Source information =>
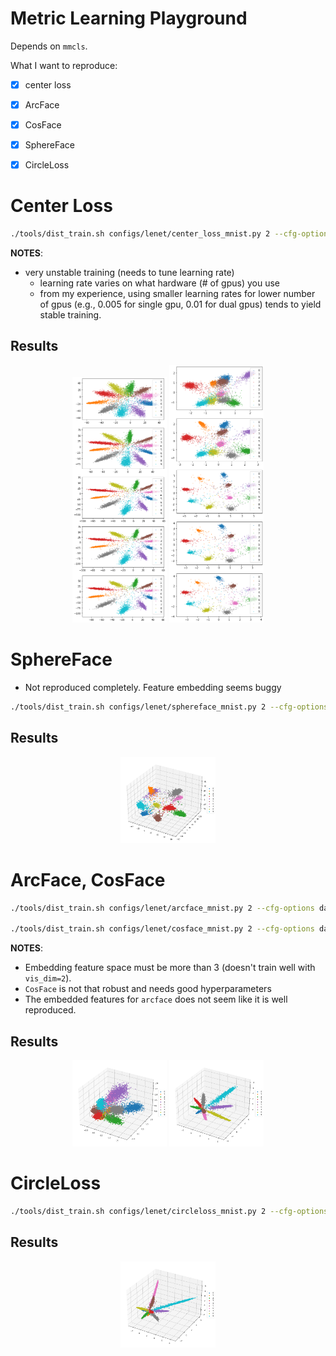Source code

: # Metric Learning Playground

Depends on `mmcls`.

What I want to reproduce:
- [x] center loss
- [x] ArcFace
- [x] CosFace
- [x] SphereFace
- [x] CircleLoss


# Center Loss

```Bash
./tools/dist_train.sh configs/lenet/center_loss_mnist.py 2 --cfg-options data.samples_per_gpu=256
```

__NOTES__:
- very unstable training (needs to tune learning rate)
  - learning rate varies on what hardware (# of gpus) you use
  - from my experience, using smaller learning rates for lower number of gpus (e.g., 0.005 for single gpu, 0.01 for dual gpus) tends to yield stable training.

## Results

<div align="center">
  <img src=".readme/ce.png" alt="ce" width="30%">
  <img src=".readme/center.png" alt="center" width="30%">
</div>


# SphereFace

- Not reproduced completely. Feature embedding seems buggy

```Bash
./tools/dist_train.sh configs/lenet/sphereface_mnist.py 2 --cfg-options data.samples_per_gpu=128
```

## Results

<div align="center">
  <img src=".readme/sphereface.png" alt="sphereface" width="30%">
</div>


# ArcFace, CosFace

```Bash
./tools/dist_train.sh configs/lenet/arcface_mnist.py 2 --cfg-options data.samples_per_gpu=128

./tools/dist_train.sh configs/lenet/cosface_mnist.py 2 --cfg-options data.samples_per_gpu=128
```

__NOTES__:
- Embedding feature space must be more than 3 (doesn't train well with `vis_dim=2`).
- `CosFace` is not that robust and needs good hyperparameters
- The embedded features for `arcface` does not seem like it is well reproduced.

## Results

<div align="center">
  <img src=".readme/arcface.png" alt="arcface" width="30%">
  <img src=".readme/cosface.png" alt="cosface" width="30%">
</div>


# CircleLoss

```Bash
./tools/dist_train.sh configs/lenet/circleloss_mnist.py 2 --cfg-options data.samples_per_gpu=128
```

## Results

<div align="center">
  <img src=".readme/circleloss.png" alt="circleloss" width="30%">
</div>
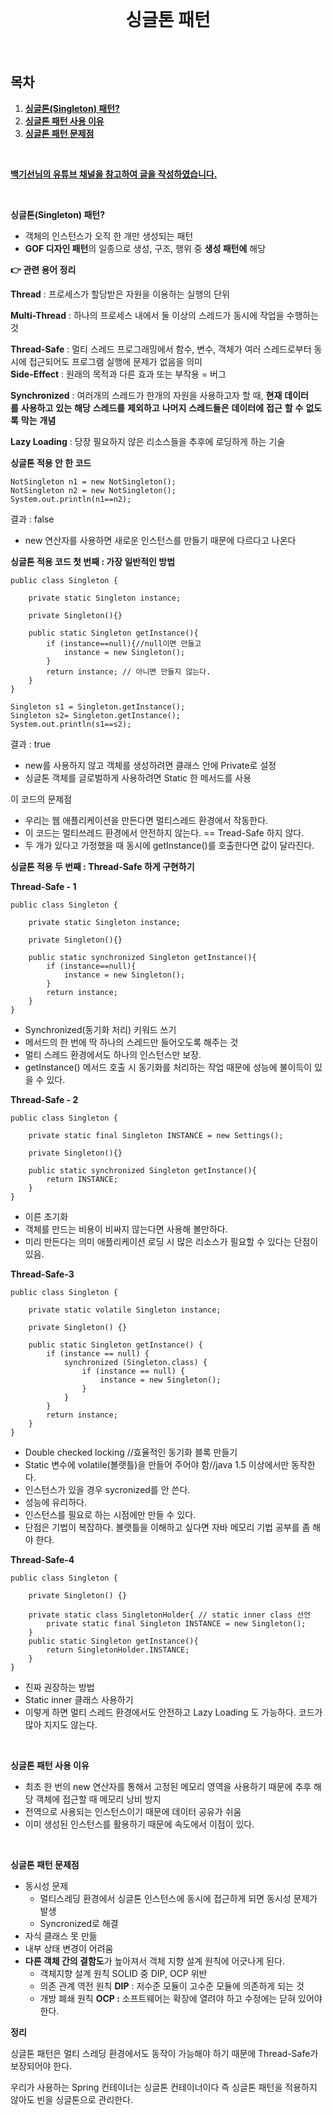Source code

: <div align="center">
  <br />
  <h1>싱글톤 패턴</h1>
  <br />
</div>

## 목차

1. [**싱글톤(Singleton) 패턴?**](#1)
2. [**싱글톤 패턴 사용 이유**](#2)
3. [**싱글톤 패턴 문제점**](#3)

<br />

[**백기선님의 유튜브 채널을 참고하여 글을 작성하였습니다.**](https://www.youtube.com/watch?v=OwOEGhAo3pI%20)

<br>
<div id="1"></div>

**싱글톤(Singleton) 패턴?**

-   객체의 인스턴스가 오직 한 개만 생성되는 패턴
-   **GOF 디자인 패턴**의 일종으로 생성, 구조, 행위 중 **생성 패턴에** 해당

**👉 관련 용어 정리**

**Thread** : 프로세스가 할당받은 자원을 이용하는 실행의 단위

**Multi-Thread** : 하나의 프로세스 내에서 둘 이상의 스레드가 동시에 작업을 수행하는 것

**Thread-Safe** : 멀티 스레드 프로그래밍에서 함수, 변수, 객체가 여러 스레드로부터 동시에 접근되어도 프로그램 실행에 문제가 없음을 의미  
**Side-Effect** : 원래의 목적과 다른 효과 또는 부작용 = 버그

**Synchronized** : 여러개의 스레드가 한개의 자원을 사용하고자 할 때, **현재** **데이터를** **사용하고** **있는** **해당** **스레드를** **제외하고** **나머지** **스레드들은** **데이터에** **접근** **할** **수** **없도록** **막는** **개념**

**Lazy Loading** : 당장 필요하지 않은 리소스들을 추후에 로딩하게 하는 기술

****싱글톤 적용 안 한 코드****

```
NotSingleton n1 = new NotSingleton();
NotSingleton n2 = new NotSingleton();
System.out.println(n1==n2);
```

결과 : false

-   new 연산자를 사용하면 새로운 인스턴스를 만들기 때문에 다르다고 나온다

**싱글톤 적용 코드 첫 번째 : 가장 일반적인 방법**

```
public class Singleton {

    private static Singleton instance;

    private Singleton(){}

    public static Singleton getInstance(){
        if (instance==null){//null이면 만들고
            instance = new Singleton();
        }
        return instance; // 아니면 만들지 않는다.
    }
}
```

```
Singleton s1 = Singleton.getInstance();
Singleton s2= Singleton.getInstance();
System.out.println(s1==s2);
```

결과 : true

-   new를 사용하지 않고 객체를 생성하려면 클래스 안에 Private로 설정
-   싱글톤 객체를 글로벌하게 사용하려면 Static 한 메서드를 사용

이 코드의 문제점

-   우리는 웹 애플리케이션을 만든다면 멀티스레드 환경에서 작동한다.
-   이 코드는 멀티쓰레드 환경에서 안전하지 않는다. == Tread-Safe 하지 않다.
-   두 개가 있다고 가정했을 때 동시에 getInstance()를 호출한다면 값이 달라진다.

**싱글톤 적용 두 번째 : Thread-Safe 하게 구현하기**

**Thread-Safe - 1**

```
public class Singleton {

    private static Singleton instance;

    private Singleton(){}

    public static synchronized Singleton getInstance(){
        if (instance==null){
            instance = new Singleton();
        }
        return instance;
    }
}
```

-   Synchronized(동기화 처리) 키워드 쓰기
-   메서드의 한 번에 딱 하나의 스레드만 들어오도록 해주는 것 
-   멀티 스레드 환경에서도 하나의 인스턴스만 보장.
-   getInstance() 메서드 호출 시 동기화를 처리하는 작업 때문에 성능에 불이득이 있을 수 있다.

**Thread-Safe - 2**

```
public class Singleton {

    private static final Singleton INSTANCE = new Settings();

    private Singleton(){}
    
    public static synchronized Singleton getInstance(){
        return INSTANCE;
    }
}
```

-   이른 초기화
-   객체를 만드는 비용이 비싸지 않는다면 사용해 볼만하다. 
-   미리 만든다는 의미 애플리케이션 로딩 시 많은 리소스가 필요할 수 있다는 단점이 있음.

**Thread-Safe-3**

```
public class Singleton {

    private static volatile Singleton instance;

    private Singleton() {}

    public static Singleton getInstance() {
        if (instance == null) {
            synchronized (Singleton.class) {
                if (instance == null) {
                    instance = new Singleton();
                }
            }
        }
        return instance;
    }
}
```

-   Double checked locking //효율적인 동기화 블록 만들기
-   Static 변수에 volatile(볼랫틀)을 만들어 주어야 함//java 1.5 이상에서만 동작한다. 
-   인스턴스가 있을 경우 sycronized를 안 쓴다.
-   성능에 유리하다.
-   인스턴스를 필요로 하는 시점에만 만들 수 있다.
-   단점은 기법이 복잡하다. 볼랫틀을 이해하고 싶다면 자바 메모리 기법 공부를 좀 해야 한다. 

**Thread-Safe-4**

```
public class Singleton {

    private Singleton() {}

    private static class SingletonHolder{ // static inner class 선언
        private static final Singleton INSTANCE = new Singleton();
    }
    public static Singleton getInstance(){
        return SingletonHolder.INSTANCE;
    }
}
```

-   진짜 권장하는 방법
-   Static inner 클래스 사용하기
-   이렇게 하면 멀티 스레드 환경에서도 안전하고 Lazy Loading 도 가능하다. 코드가 많아 지지도 않는다.
<br>
<div id="2"></div>

****싱글톤 패턴 사용 이유****

-   최초 한 번의 new 연산자를 통해서 고정된 메모리 영역을 사용하기 때문에 추후 해당 객체에 접근할 때 메모리 낭비 방지
-   전역으로 사용되는 인스턴스이기 때문에 데이터 공유가 쉬움
-   이미 생성된 인스턴스를 활용하기 때문에 속도에서 이점이 있다.
<br>
<div id="3"></div>

****싱글톤 패턴 문제점****

-   동시성 문제
    -   멀티스레딩 환경에서 싱글톤 인스턴스에 동시에 접근하게 되면 동시성 문제가 발생
    -   Syncronized로 해결
-   자식 클래스 못 만듦
-   내부 상태 변경이 어려움
-   **다른 객체 간의 결함도**가 높아져서 객체 지향 설계 원칙에 어긋나게 된다.
    -   객체지향 설계 원칙 SOLID 중 DIP, OCP 위반  
    -  의존 관계 역전 원칙 **DIP** : 저수준 모듈이 고수준 모듈에 의존하게 되는 것
    -   개방 폐쇄 원칙 **OCP :** 소프트웨어는 확장에 열려야 하고 수정에는 닫혀 있어야 한다.

**정리**

싱글톤 패턴은 멀티 스레딩 환경에서도 동작이 가능해야 하기 때문에 Thread-Safe가 보장되어야 한다.

우리가 사용하는 Spring 컨테이너는 싱글톤 컨테이너이다 즉 싱글톤 패턴을 적용하지 않아도 빈을 싱글톤으로 관리한다.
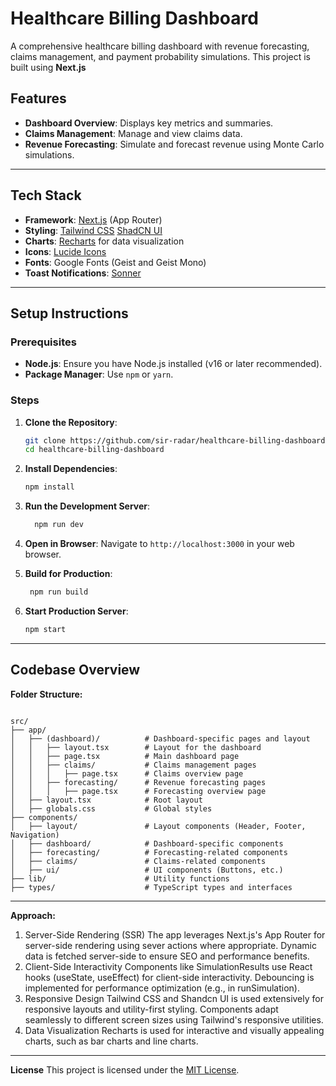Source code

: # Healthcare Billing Dashboard

A comprehensive healthcare billing dashboard with revenue forecasting, claims management, and payment probability simulations. This project is built using **Next.js**

## Features

- **Dashboard Overview**: Displays key metrics and summaries.
- **Claims Management**: Manage and view claims data.
- **Revenue Forecasting**: Simulate and forecast revenue using Monte Carlo simulations.

---

## Tech Stack

- **Framework**: [Next.js](https://nextjs.org/) (App Router)
- **Styling**: [Tailwind CSS](https://tailwindcss.com/) [ShadCN UI](https://ui.shadcn.com/)
- **Charts**: [Recharts](https://recharts.org/) for data visualization
- **Icons**: [Lucide Icons](https://lucide.dev/)
- **Fonts**: Google Fonts (Geist and Geist Mono)
- **Toast Notifications**: [Sonner](https://sonner.dev/)

---

## Setup Instructions

### Prerequisites

- **Node.js**: Ensure you have Node.js installed (v16 or later recommended).
- **Package Manager**: Use `npm` or `yarn`.

### Steps

1. **Clone the Repository**:

   ```bash
   git clone https://github.com/sir-radar/healthcare-billing-dashboard.git
   cd healthcare-billing-dashboard
   ```

2. **Install Dependencies**:
   ```bash
   npm install
   ```
3. **Run the Development Server**:
   ```bash
     npm run dev
   ```
4. **Open in Browser**:
   Navigate to `http://localhost:3000` in your web browser.
5. **Build for Production**:
   ```bash
    npm run build
   ```
6. **Start Production Server**:
   ```bash
   npm start
   ```
---


## Codebase Overview

**Folder Structure:**

```

src/
├── app/
│   ├── (dashboard)/          # Dashboard-specific pages and layout
│   │   ├── layout.tsx        # Layout for the dashboard
│   │   ├── page.tsx          # Main dashboard page
│   │   ├── claims/           # Claims management pages
│   │   │   ├── page.tsx      # Claims overview page
│   │   ├── forecasting/      # Revenue forecasting pages
│   │   │   ├── page.tsx      # Forecasting overview page
│   ├── layout.tsx            # Root layout
│   ├── globals.css           # Global styles
├── components/
│   ├── layout/               # Layout components (Header, Footer, Navigation)
│   ├── dashboard/            # Dashboard-specific components
│   ├── forecasting/          # Forecasting-related components
│   ├── claims/               # Claims-related components
│   ├── ui/                   # UI components (Buttons, etc.)
├── lib/                      # Utility functions
├── types/                    # TypeScript types and interfaces

```

---

**Approach:**

1. Server-Side Rendering (SSR)
The app leverages Next.js's App Router for server-side rendering using sever actions where appropriate.
Dynamic data is fetched server-side to ensure SEO and performance benefits.
2. Client-Side Interactivity
Components like SimulationResults use React hooks (useState, useEffect) for client-side interactivity.
Debouncing is implemented for performance optimization (e.g., in runSimulation).
3. Responsive Design
Tailwind CSS and Shandcn UI is used extensively for responsive layouts and utility-first styling.
Components adapt seamlessly to different screen sizes using Tailwind's responsive utilities.
4. Data Visualization
Recharts is used for interactive and visually appealing charts, such as bar charts and line charts.

---

**License**
This project is licensed under the [MIT License](LICENSE).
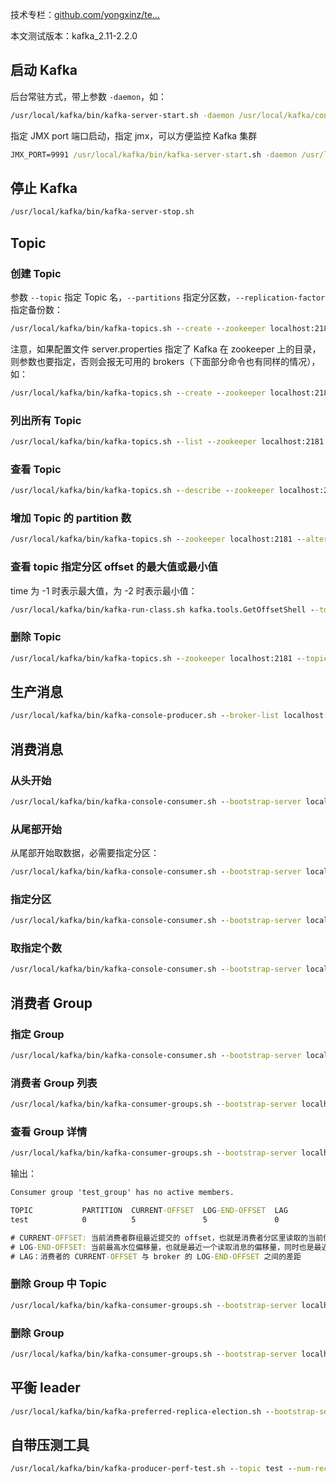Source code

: 技术专栏：[github.com/yongxinz/te…](https://github.com/yongxinz/tech-blog "https://github.com/yongxinz/tech-blog")



本文测试版本：kafka\_2.11-2.2.0

## 启动 Kafka

后台常驻方式，带上参数 `-daemon`，如：

```cmd
/usr/local/kafka/bin/kafka-server-start.sh -daemon /usr/local/kafka/config/server.properties
```

指定 JMX port 端口启动，指定 jmx，可以方便监控 Kafka 集群

```cmd
JMX_PORT=9991 /usr/local/kafka/bin/kafka-server-start.sh -daemon /usr/local/kafka/config/server.properties
```

## 停止 Kafka

```cmd
/usr/local/kafka/bin/kafka-server-stop.sh
```

## Topic

### 创建 Topic

参数 `--topic` 指定 Topic 名，`--partitions` 指定分区数，`--replication-factor` 指定备份数：

```cmd
/usr/local/kafka/bin/kafka-topics.sh --create --zookeeper localhost:2181 --replication-factor 1 --partitions 1 --topic test
```

注意，如果配置文件 server.properties 指定了 Kafka 在 zookeeper 上的目录，则参数也要指定，否则会报无可用的 brokers（下面部分命令也有同样的情况），如：

```cmd
/usr/local/kafka/bin/kafka-topics.sh --create --zookeeper localhost:2181/kafka --replication-factor 1 --partitions 1 --topic test
```

### 列出所有 Topic

```cmd
/usr/local/kafka/bin/kafka-topics.sh --list --zookeeper localhost:2181 
```

### 查看 Topic

```cmd
/usr/local/kafka/bin/kafka-topics.sh --describe --zookeeper localhost:2181 --topic test 
```

### 增加 Topic 的 partition 数

```cmd
/usr/local/kafka/bin/kafka-topics.sh --zookeeper localhost:2181 --alter --topic test --partitions 5 
```

### 查看 topic 指定分区 offset 的最大值或最小值

time 为 -1 时表示最大值，为 -2 时表示最小值：

```cmd
/usr/local/kafka/bin/kafka-run-class.sh kafka.tools.GetOffsetShell --topic test --time -1 --broker-list 127.0.0.1:9092 --partitions 0 
```

### 删除 Topic

```cmd
/usr/local/kafka/bin/kafka-topics.sh --zookeeper localhost:2181 --topic test --delete 
```

## 生产消息

```cmd
/usr/local/kafka/bin/kafka-console-producer.sh --broker-list localhost:9092 --topic test 
```

## 消费消息

### 从头开始

```cmd
/usr/local/kafka/bin/kafka-console-consumer.sh --bootstrap-server localhost:9092 --topic test --from-beginning
```

### 从尾部开始

从尾部开始取数据，必需要指定分区：

```cmd
/usr/local/kafka/bin/kafka-console-consumer.sh --bootstrap-server localhost:9092 --topic test --offset latest --partition 0
```

### 指定分区

```cmd
/usr/local/kafka/bin/kafka-console-consumer.sh --bootstrap-server localhost:9092 --topic test --offset latest --partition 0
```

### 取指定个数

```cmd
/usr/local/kafka/bin/kafka-console-consumer.sh --bootstrap-server localhost:9092 --topic test --offset latest --partition 0 --max-messages 1 
```

## 消费者 Group

### 指定 Group

```cmd
/usr/local/kafka/bin/kafka-console-consumer.sh --bootstrap-server localhost:9092 --topic test -group test_group --from-beginning
```

### 消费者 Group 列表

```cmd
/usr/local/kafka/bin/kafka-consumer-groups.sh --bootstrap-server localhost:9092 --list
```

### 查看 Group 详情

```cmd
/usr/local/kafka/bin/kafka-consumer-groups.sh --bootstrap-server localhost:9092 --group test_group --describe
```

输出：

```cmd
Consumer group 'test_group' has no active members.

TOPIC           PARTITION  CURRENT-OFFSET  LOG-END-OFFSET  LAG             CONSUMER-ID     HOST            CLIENT-ID
test            0          5               5               0               -               -               -

# CURRENT-OFFSET: 当前消费者群组最近提交的 offset，也就是消费者分区里读取的当前位置
# LOG-END-OFFSET: 当前最高水位偏移量，也就是最近一个读取消息的偏移量，同时也是最近一个提交到集群的偏移量
# LAG：消费者的 CURRENT-OFFSET 与 broker 的 LOG-END-OFFSET 之间的差距
```

### 删除 Group 中 Topic

```cmd
/usr/local/kafka/bin/kafka-consumer-groups.sh --bootstrap-server localhost:9092 --group test_group --topic test --delete
```

### 删除 Group

```cmd
/usr/local/kafka/bin/kafka-consumer-groups.sh --bootstrap-server localhost:9092 --group test_group --delete
```

## 平衡 leader

```cmd
/usr/local/kafka/bin/kafka-preferred-replica-election.sh --bootstrap-server localhost:9092
```

## 自带压测工具

```cmd
/usr/local/kafka/bin/kafka-producer-perf-test.sh --topic test --num-records 100 --record-size 1 --throughput 100 --producer-props bootstrap.servers=localhost:9092 
```

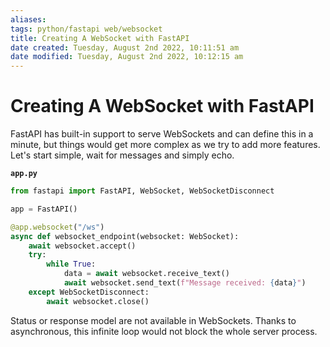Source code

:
 ```yaml
---
aliases: 
tags: python/fastapi web/websocket 
title: Creating A WebSocket with FastAPI
date created: Tuesday, August 2nd 2022, 10:11:51 am
date modified: Tuesday, August 2nd 2022, 10:12:15 am
---
```


# Creating A WebSocket with FastAPI

FastAPI has built-in support to serve WebSockets and can define this in a minute, but things would get more complex as we try to add more features. Let's start simple, wait for messages and simply echo.

**`app.py`**

```python
from fastapi import FastAPI, WebSocket, WebSocketDisconnect

app = FastAPI()

@app.websocket("/ws")
async def websocket_endpoint(websocket: WebSocket):
    await websocket.accept()
    try:
        while True:
            data = await websocket.receive_text()
            await websocket.send_text(f"Message received: {data}")
    except WebSocketDisconnect:
        await websocket.close()
```

 Status or response model are not available in WebSockets.
 Thanks to asynchronous, this infinite loop would not block the whole server process.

What the task asks =>
Write out each line of the listing above, exactly, from its first line to the line holding "1. [**싱글톤(Singleton) 패턴?**](#1)", inclusive. Skip the pictures.

Exercise solution =>
Source code

: # Metric Learning Playground

Depends on `mmcls`.

What I want to reproduce:
- [x] center loss
- [x] ArcFace
- [x] CosFace
- [x] SphereFace
- [x] CircleLoss


# Center Loss

```Bash
./tools/dist_train.sh configs/lenet/center_loss_mnist.py 2 --cfg-options data.samples_per_gpu=256
```

__NOTES__:
- very unstable training (needs to tune learning rate)
  - learning rate varies on what hardware (# of gpus) you use
  - from my experience, using smaller learning rates for lower number of gpus (e.g., 0.005 for single gpu, 0.01 for dual gpus) tends to yield stable training.

## Results

<div align="center">
  <img src=".readme/ce.png" alt="ce" width="30%">
  <img src=".readme/center.png" alt="center" width="30%">
</div>


# SphereFace

- Not reproduced completely. Feature embedding seems buggy

```Bash
./tools/dist_train.sh configs/lenet/sphereface_mnist.py 2 --cfg-options data.samples_per_gpu=128
```

## Results

<div align="center">
  <img src=".readme/sphereface.png" alt="sphereface" width="30%">
</div>


# ArcFace, CosFace

```Bash
./tools/dist_train.sh configs/lenet/arcface_mnist.py 2 --cfg-options data.samples_per_gpu=128

./tools/dist_train.sh configs/lenet/cosface_mnist.py 2 --cfg-options data.samples_per_gpu=128
```

__NOTES__:
- Embedding feature space must be more than 3 (doesn't train well with `vis_dim=2`).
- `CosFace` is not that robust and needs good hyperparameters
- The embedded features for `arcface` does not seem like it is well reproduced.

## Results

<div align="center">
  <img src=".readme/arcface.png" alt="arcface" width="30%">
  <img src=".readme/cosface.png" alt="cosface" width="30%">
</div>


# CircleLoss

```Bash
./tools/dist_train.sh configs/lenet/circleloss_mnist.py 2 --cfg-options data.samples_per_gpu=128
```

## Results

<div align="center">
  <img src=".readme/circleloss.png" alt="circleloss" width="30%">
</div>
Source code

: <div align="center">
  <br />
  <h1>싱글톤 패턴</h1>
  <br />
</div>

## 목차

1. [**싱글톤(Singleton) 패턴?**](#1)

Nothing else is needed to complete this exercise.